Missing a write memory barrier in tls_init()

From: Dae R. Jeong
Date: Thu Nov 02 2023 - 03:12:31 EST


Hello,

It seems a write memory barrier is missing in tls_init() (or
tls_ctx_create()). In the following execution, NULL dereference may
happen in {tls_setsockopt, tls_getsockopt}.

CPU0 CPU1
----- -----
// In tls_init()
// In tls_ctx_create()
ctx = kzalloc()
ctx->sk_proto = READ_ONCE(sk->sk_prot) - (1)

// In update_sk_prot()
WRITE_ONCE(sk->sk_prot, tls_prots) - (2)
// In sock_common_setsockopt()
READ_ONCE(sk->sk_prot)->setsockopt()

// In tls_{setsockopt,getsockopt}()
ctx->sk_proto->setsockopt() - (3)


In the above concurrent execution, nothing prevents store-store
reordering in CPU0, so it is possible that CPU0 completes (2) before
(1). If it happens, CPU1 may crash at (3).

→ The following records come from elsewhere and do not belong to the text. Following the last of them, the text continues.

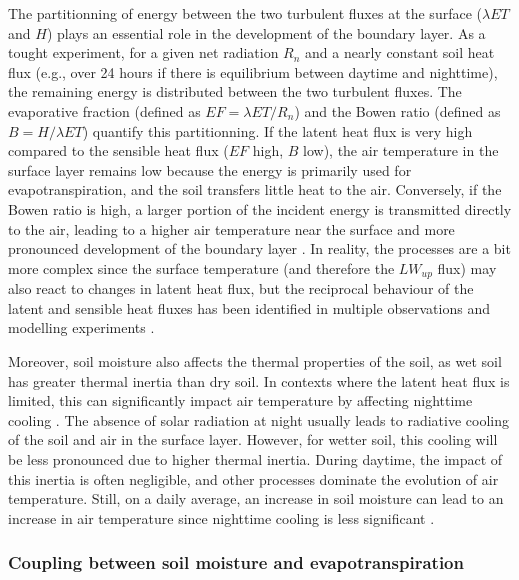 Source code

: The partitionning of energy between the two turbulent fluxes at the surface ($\lambda ET$ and $H$) plays an essential role in the development of the boundary layer. As a tought experiment, for a given net radiation $R_n$ and a nearly constant soil heat flux (e.g., over 24 hours if there is equilibrium between daytime and nighttime), the remaining energy is distributed between the two turbulent fluxes. The evaporative fraction (defined as $EF = \lambda ET / R_n$) %
and the Bowen ratio (defined as $B = H / \lambda ET$) quantify this partitionning. If the latent heat flux is very high compared to the sensible heat flux ($EF$ high, $B$ low), the air temperature in the surface layer remains low because the energy is primarily used for evapotranspiration, and the soil transfers little heat to the air. Conversely, if the Bowen ratio is high, a larger portion of the incident energy is transmitted directly to the air, leading to a higher air temperature near the surface and more pronounced development of the boundary layer \citep{betts_fife_1995}.
In reality, the processes are a bit more complex since the surface temperature (and therefore the $LW_{up}$ flux) may also react to changes in latent heat flux, but the reciprocal behaviour of the latent and sensible heat fluxes has been identified in multiple observations and modelling experiments \citep{betts_fife_1995, seneviratne_investigating_2010}. %

Moreover, soil moisture also affects the thermal properties of the soil, as wet soil has greater thermal inertia than dry soil. In contexts where the latent heat flux is limited, this can significantly impact air temperature by affecting nighttime cooling \citep{ait-mesbah_role_2015}. The absence of solar radiation at night usually leads to radiative cooling of the soil and air in the surface layer. However, for wetter soil, this cooling will be less pronounced due to higher thermal inertia. During daytime, the impact of this inertia is often negligible, and other processes dominate the evolution of air temperature. Still, on a daily average, an increase in soil moisture can lead to an increase in air temperature since nighttime cooling is less significant \citep{cheruy_role_2017}.

\subsubsection*{Coupling between soil moisture and evapotranspiration}

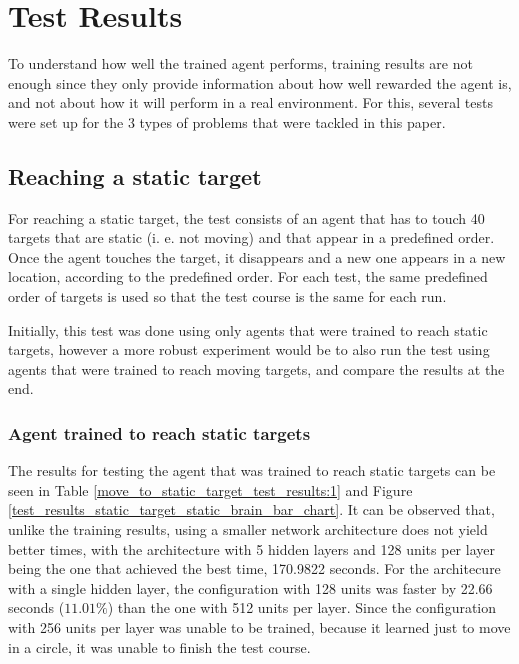 \chapter{Test Results}

To understand how well the trained agent performs, training results are not enough since they only provide information about how well rewarded the agent is, and not about how it will perform in a real environment. For this, several tests were set up for the 3 types of problems that were tackled in this paper.


\section{Reaching a static target} \label{test_reach_static_target}

For reaching a static target, the test consists of an agent that has to touch 40 targets that are static (i. e. not moving) and that appear in a predefined order. Once the agent touches the target, it disappears and a new one appears in a new location, according to the predefined order. For each test, the same predefined order of targets is used so that the test course is the same for each run. 

Initially, this test was done using only agents that were trained to reach static targets, however a more robust experiment would be to also run the test using agents that were trained to reach moving targets, and compare the results at the end.


\subsection{Agent trained to reach static targets}

The results for testing the agent that was trained to reach static targets can be seen in Table \ref{move_to_static_target_test_results:1} and Figure \ref{test_results_static_target_static_brain_bar_chart}. It can be observed that, unlike the training results, using a smaller network architecture does not yield better times, with the architecture with 5 hidden layers and 128 units per layer being the one that achieved the best time, 170.9822 seconds. For the architecure with a single hidden layer, the configuration with 128 units was faster by 22.66 seconds ($11.01\%$) than the one with 512 units per layer. Since the configuration with 256 units per layer was unable to be trained, because it learned just to move in a circle, it was unable to finish the test course.

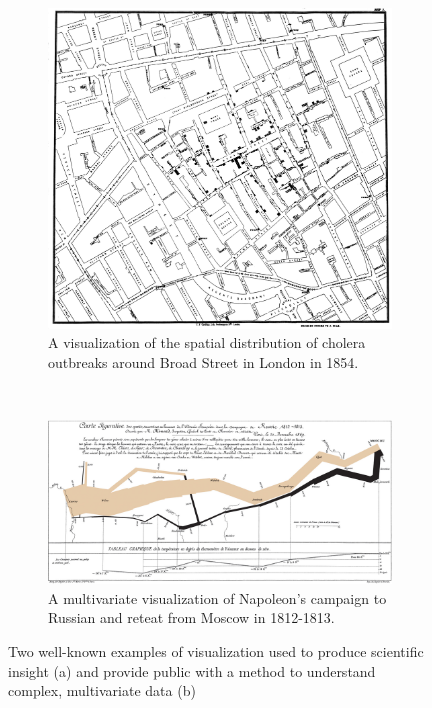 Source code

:\begin{figure}
  \centering
  \begin{subfigure}{\abtwoimagewidth}
    \includegraphics[width=\abfboximagewidth]{figures/motivation/cholera.jpg}
    \caption{A visualization of the spatial distribution of cholera outbreaks around Broad Street in London in 1854.}
    \label{fig:motivation:example:cholera}
  \end{subfigure}
  ~
  \begin{subfigure}{\abtwoimagewidth}
    \includegraphics[width=\abfboximagewidth]{figures/motivation/napoleon.png}
    \caption{A multivariate visualization of Napoleon's campaign to Russian and reteat from Moscow in 1812-1813.}
    \label{fig:motivation:example:napoleon}
  \end{subfigure}
  \caption{Two well-known examples of visualization used to produce scientific insight (a) and provide public with a method to understand complex, multivariate data (b)}
  \label{fig:motivation:example}
\end{figure}

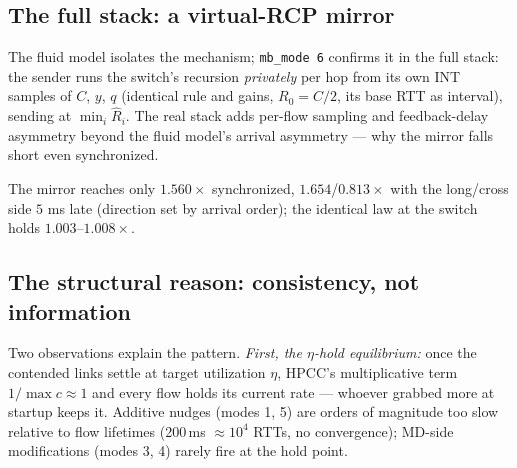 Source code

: \documentclass[conference]{IEEEtran}
\begin{document}
\subsection{The full stack: a virtual-RCP mirror}
\label{sec:vrcp}

The fluid model isolates the mechanism; \texttt{mb\_mode 6} confirms it in the full stack:
the sender runs the switch's recursion \emph{privately} per hop from its own INT samples of
$C$, $y$, $q$ (identical rule and gains, $R_0 = C/2$, its base RTT as interval), sending at
$\min_i \hat R_i$. The real stack adds per-flow sampling and feedback-delay asymmetry beyond
the fluid model's arrival asymmetry --- why the mirror falls short even synchronized.

The mirror reaches only $1.560\times$ synchronized, $1.654$/$0.813\times$ with the
long/cross side $5$ ms late (direction set by arrival order); the identical law at the switch
holds $1.003$--$1.008\times$.

\subsection{The structural reason: consistency, not information}

Two observations explain the pattern. \emph{First, the $\eta$-hold equilibrium:} once the
contended links settle at target utilization $\eta$, HPCC's multiplicative term
$1/\max c \approx 1$ and every flow holds its current rate --- whoever grabbed more at startup
keeps it. Additive nudges (modes 1, 5) are orders of magnitude too slow relative to flow lifetimes
(200\,ms ${\approx} 10^4$ RTTs, no convergence); MD-side modifications (modes 3, 4) rarely
fire at the hold point.
\end{document}
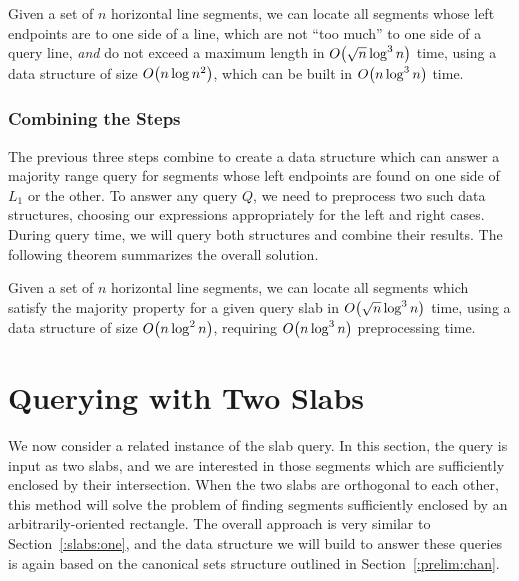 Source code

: \begin{lemma}
\label{lem:slabs:one:step3}
Given a set of $n$ horizontal line segments, we can locate all segments whose left endpoints are to one side of a line, which are not ``too much'' to one side of a query line, \emph{and} do not exceed a maximum length in $O\!\left(\sqrt{n}\log^3{n}\right)$ time, using a data structure of size $O\!\left(n\log{n}^2\right)$, which can be built in $O\!\left(n\log^3{n}\right)$ time.
\end{lemma}

\subsubsection{Combining the Steps}

The previous three steps combine to create a data structure which can answer a majority range query for segments whose left endpoints are found on one side of $L_1$ or the other.
To answer any query $Q$, we need to preprocess two such data structures, choosing our expressions appropriately for the left and right cases.
During query time, we will query both structures and combine their results.
The following theorem summarizes the overall solution.

\begin{theorem}
\label{th:slabs:one}
Given a set of $n$ horizontal line segments, we can locate all segments which satisfy the majority property for a given query slab in $O\!\left(\sqrt{n}\log^3{n}\right)$ time, using a data structure of size $O\!\left(n\log^2{n}\right)$, requiring $O\!\left(n\log^3{n}\right)$ preprocessing time.
\end{theorem}


\section{Querying with Two Slabs}
\label{:slabs:two}

We now consider a related instance of the slab query. 
In this section, the query is input as two slabs, and we are interested in those segments which are sufficiently enclosed by their intersection. 
When the two slabs are orthogonal to each other, this method will solve the problem of finding segments sufficiently enclosed by an arbitrarily-oriented rectangle.  
The overall approach is very similar to Section~\ref{:slabs:one}, and the data structure we will build to answer these queries is again based on the canonical sets structure outlined in Section~\ref{:prelim:chan}.


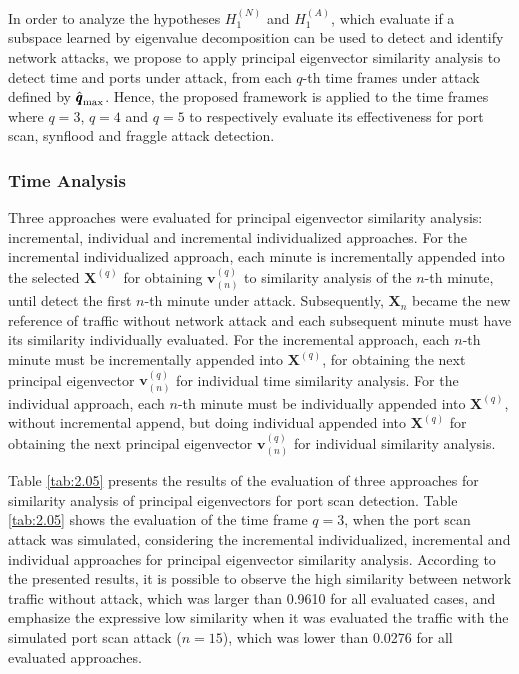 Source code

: In order to analyze the hypotheses $H_1^{(N)}$ and $H_1^{(A)}$, which evaluate if a subspace learned by eigenvalue decomposition can be used to detect and identify network attacks, we propose to apply principal eigenvector similarity analysis to detect time and ports under attack, from each $q$-th time frames under attack defined by $\rm{\hat{\pmb{q}}}_{\rm max}$. Hence, the proposed framework is applied to the time frames where $q=3$, $q=4$ and $q=5$ to respectively evaluate its effectiveness for port scan, synflood and fraggle attack detection.

\subsubsection{Time Analysis}
\label{sec:2_TimeAnalysis}

Three approaches were evaluated for principal eigenvector similarity analysis: incremental, individual and incremental individualized approaches. For the incremental individualized approach, each minute is incrementally appended into the selected $\pmb{X}^{(q)}$ for obtaining $\pmb{v}_{(n)}^{(q)}$ to similarity analysis of the $n$-th minute, until detect the first $n$-th minute under attack. Subsequently, $\pmb{X}_n$ became the new reference of traffic without network attack and each subsequent minute must have its similarity individually evaluated. For the incremental approach, each $n$-th minute must be incrementally appended into $\pmb{X}^{(q)}$, for obtaining the next principal eigenvector $\pmb{v}_{(n)}^{(q)}$ for individual time similarity analysis. For the individual approach, each $n$-th minute must be individually appended into $\pmb{X}^{(q)}$, without incremental append, but doing individual appended into $\pmb{X}^{(q)}$ for obtaining the next principal eigenvector $\pmb{v}_{(n)}^{(q)}$ for individual similarity analysis.

Table \ref{tab:2.05} presents the results of the evaluation of three approaches for similarity analysis of principal eigenvectors for port scan detection. Table \ref{tab:2.05} shows the evaluation of the time frame $q=3$, when the port scan attack was simulated, considering the incremental individualized, incremental and individual approaches for principal eigenvector similarity analysis. According to the presented results, it is possible to observe the high similarity between network traffic without attack, which was larger than 0.9610 for all evaluated cases, and emphasize the expressive low similarity when it was evaluated the traffic with the simulated port scan attack ($n=15$), which was lower than 0.0276 for all evaluated approaches.

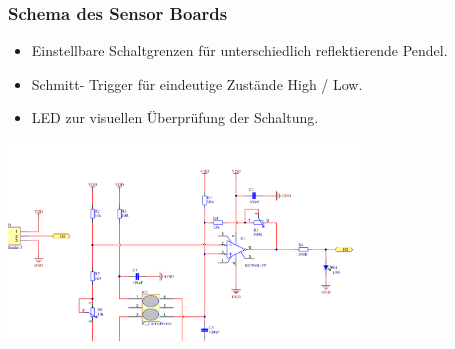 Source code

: \begin{frame}
	\frametitle{Schema des Sensor Boards}
	\begin{itemize}
		\item Einstellbare Schaltgrenzen für unterschiedlich reflektierende Pendel.
		\item Schmitt- Trigger für eindeutige Zustände High / Low.
		\item LED zur visuellen Überprüfung der Schaltung.
	\end{itemize}
	\centering
	\includegraphics[width=0.7\textwidth]{../docs/images/Circuit_Sensor}
\end{frame}

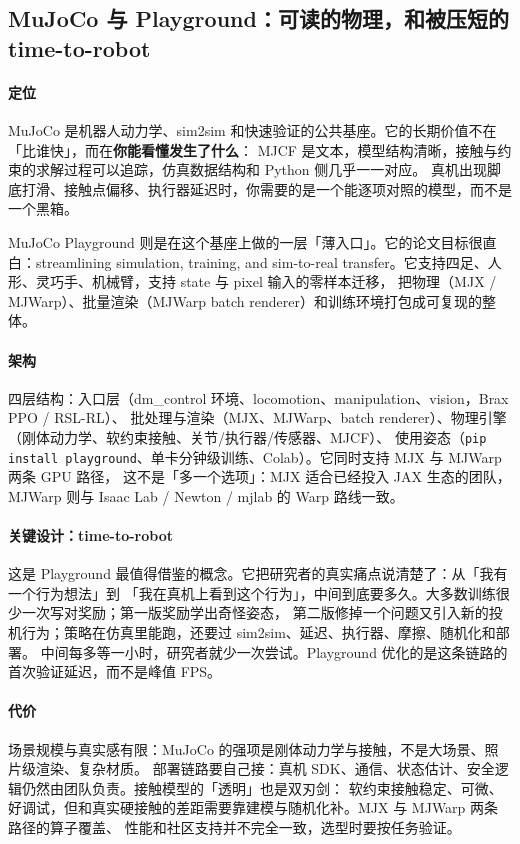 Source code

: \documentclass[UTF8, 11pt, a4paper, fontset=windows]{ctexart}
\newcommand{\term}[1]{\texttt{#1}}
\begin{document}
\subsection{MuJoCo 与 Playground：可读的物理，和被压短的 time-to-robot}

\paragraph{定位}
MuJoCo 是机器人动力学、sim2sim 和快速验证的公共基座。它的长期价值不在「比谁快」，而在\textbf{你能看懂发生了什么}：
MJCF 是文本，模型结构清晰，接触与约束的求解过程可以追踪，仿真数据结构和 Python 侧几乎一一对应。
真机出现脚底打滑、接触点偏移、执行器延迟时，你需要的是一个能逐项对照的模型，而不是一个黑箱。

MuJoCo Playground 则是在这个基座上做的一层「薄入口」。它的论文目标很直白：streamlining simulation, training,
and sim-to-real transfer。它支持四足、人形、灵巧手、机械臂，支持 state 与 pixel 输入的零样本迁移，
把物理（MJX / MJWarp）、批量渲染（MJWarp batch renderer）和训练环境打包成可复现的整体。

\paragraph{架构}
四层结构：入口层（dm\_control 环境、locomotion、manipulation、vision，Brax PPO / RSL-RL）、
批处理与渲染（MJX、MJWarp、batch renderer）、物理引擎（刚体动力学、软约束接触、关节/执行器/传感器、MJCF）、
使用姿态（\term{pip install playground}、单卡分钟级训练、Colab）。它同时支持 MJX 与 MJWarp 两条 GPU 路径，
这不是「多一个选项」：MJX 适合已经投入 JAX 生态的团队，MJWarp 则与 Isaac Lab / Newton / mjlab 的 Warp 路线一致。

\paragraph{关键设计：time-to-robot}
这是 Playground 最值得借鉴的概念。它把研究者的真实痛点说清楚了：从「我有一个行为想法」到
「我在真机上看到这个行为」，中间到底要多久。大多数训练很少一次写对奖励；第一版奖励学出奇怪姿态，
第二版修掉一个问题又引入新的投机行为；策略在仿真里能跑，还要过 sim2sim、延迟、执行器、摩擦、随机化和部署。
中间每多等一小时，研究者就少一次尝试。Playground 优化的是这条链路的首次验证延迟，而不是峰值 FPS。

\paragraph{代价}
场景规模与真实感有限：MuJoCo 的强项是刚体动力学与接触，不是大场景、照片级渲染、复杂材质。
部署链路要自己接：真机 SDK、通信、状态估计、安全逻辑仍然由团队负责。接触模型的「透明」也是双刃剑：
软约束接触稳定、可微、好调试，但和真实硬接触的差距需要靠建模与随机化补。MJX 与 MJWarp 两条路径的算子覆盖、
性能和社区支持并不完全一致，选型时要按任务验证。
\end{document}
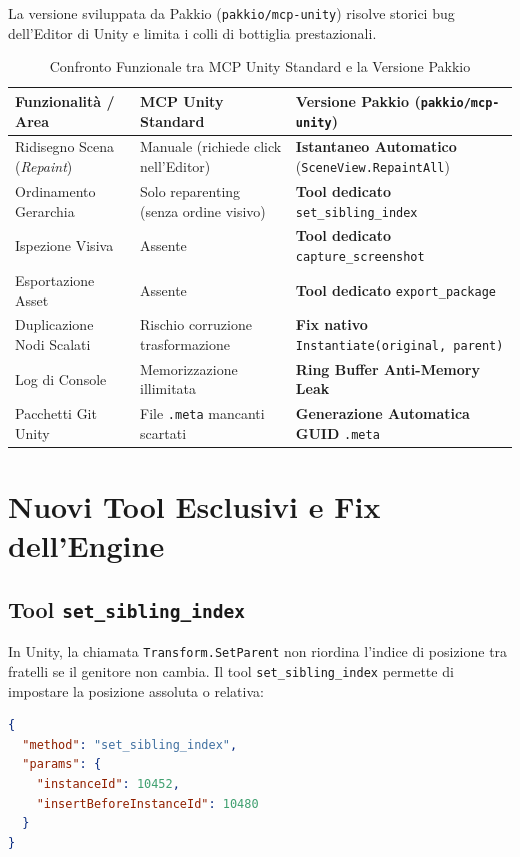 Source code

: \documentclass[11pt,a4paper]{article}
\begin{document}
La versione sviluppata da Pakkio (\texttt{pakkio/mcp-unity}) risolve storici bug dell'Editor di Unity e limita i colli di bottiglia prestazionali.

\begin{table}[h!]
\centering
\caption{Confronto Funzionale tra MCP Unity Standard e la Versione Pakkio}
\vspace{0.5em}
\begin{tabular}{lll}
\toprule
\textbf{Funzionalità / Area} & \textbf{MCP Unity Standard} & \textbf{Versione Pakkio (\texttt{pakkio/mcp-unity})} \\
\midrule
Ridisegno Scena (\textit{Repaint}) & Manuale (richiede click nell'Editor) & \textbf{Istantaneo Automatico} (\texttt{SceneView.RepaintAll}) \\
Ordinamento Gerarchia & Solo reparenting (senza ordine visivo) & \textbf{Tool dedicato} \texttt{set\_sibling\_index} \\
Ispezione Visiva & Assente & \textbf{Tool dedicato} \texttt{capture\_screenshot} \\
Esportazione Asset & Assente & \textbf{Tool dedicato} \texttt{export\_package} \\
Duplicazione Nodi Scalati & Rischio corruzione trasformazione & \textbf{Fix nativo} \texttt{Instantiate(original, parent)} \\
Log di Console & Memorizzazione illimitata & \textbf{Ring Buffer Anti-Memory Leak} \\
Pacchetti Git Unity & File \texttt{.meta} mancanti scartati & \textbf{Generazione Automatica GUID} \texttt{.meta} \\
\bottomrule
\end{tabular}
\end{table}

\section{Nuovi Tool Esclusivi e Fix dell'Engine}

\subsection{Tool \texttt{set\_sibling\_index}}
In Unity, la chiamata \texttt{Transform.SetParent} non riordina l'indice di posizione tra fratelli se il genitore non cambia. Il tool \texttt{set\_sibling\_index} permette di impostare la posizione assoluta o relativa:

\begin{lstlisting}[language=json, caption={Esempio di chiamata MCP per \texttt{set\_sibling\_index}}]
{
  "method": "set_sibling_index",
  "params": {
    "instanceId": 10452,
    "insertBeforeInstanceId": 10480
  }
}
\end{lstlisting}
\end{document}
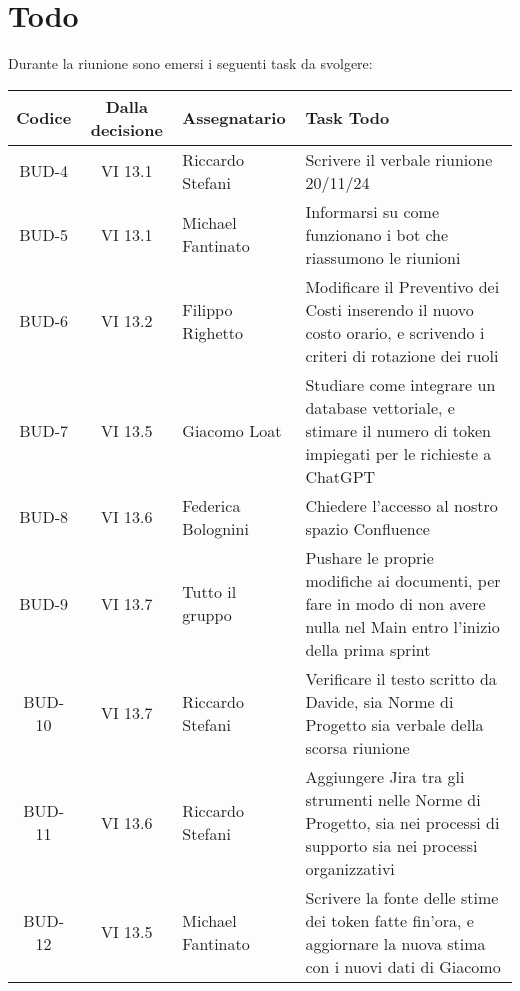
\section{Todo}

Durante la riunione sono emersi i seguenti task da svolgere:

\vspace{0.5cm}

\begin{table}[htbp]
\centering
{}
\begin{tabular}{|c|c|p{}|p{}|}
    \hline
    \rowcolor[gray]{0.75}
    \textbf{Codice} & \textbf{Dalla decisione} & \textbf{Assegnatario} & \textbf{Task Todo} \\
    \hline
    BUD-4 & VI 13.1 & Riccardo Stefani & Scrivere il verbale riunione 20/11/24 \\
    \hline
    BUD-5 & VI 13.1 & Michael Fantinato & Informarsi su come funzionano i bot che riassumono le riunioni \\
    \hline
    BUD-6 & VI 13.2 & Filippo Righetto & Modificare il Preventivo dei Costi inserendo il nuovo costo orario, e scrivendo i criteri di rotazione dei ruoli \\
    \hline
    BUD-7 & VI 13.5 & Giacomo Loat & Studiare come integrare un database vettoriale, e stimare il numero di token impiegati per le richieste a ChatGPT \\
    \hline
    BUD-8 & VI 13.6 & Federica Bolognini & Chiedere l'accesso al nostro spazio Confluence \\
    \hline
    BUD-9 & VI 13.7 & Tutto il gruppo & Pushare le proprie modifiche ai documenti, per fare in modo di non avere nulla nel Main entro l'inizio della prima sprint \\
    \hline
    BUD-10 & VI 13.7 & Riccardo Stefani & Verificare il testo scritto da Davide, sia Norme di Progetto sia verbale della scorsa riunione \\
    \hline
    BUD-11 & VI 13.6 & Riccardo Stefani & Aggiungere Jira tra gli strumenti nelle Norme di Progetto, sia nei processi di supporto sia nei processi organizzativi \\
    \hline
    BUD-12 & VI 13.5 & Michael Fantinato & Scrivere la fonte delle stime dei token fatte fin'ora, e aggiornare la nuova stima con i nuovi dati di Giacomo \\
    \hline
\end{tabular}
\end{table}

To prevent such out-of-order execution, I think we need something like
this (although I don't like smp_wmb(). smp_store_release() should be
better):

diff --git a/net/tls/tls_main.c b/net/tls/tls_main.c
index 1c2c6800949d..5dccde91f9b1 100644
--- a/net/tls/tls_main.c
+++ b/net/tls/tls_main.c
@@ -819,6 +819,7 @@ struct tls_context *tls_ctx_create(struct sock *sk)
rcu_assign_pointer(icsk->icsk_ulp_data, ctx);
ctx->sk_proto = READ_ONCE(sk->sk_prot);
ctx->sk = sk;
+ smp_wmb();
return ctx;
}

In addition, I believe the {tls_setsockopt, tls_getsockopt}
implementation is fine because of the address dependency. I think
load-load reordering is prohibited in this case so we don't need a
read barrier.

Could you check this?


Best regards,
Dae R. Jeong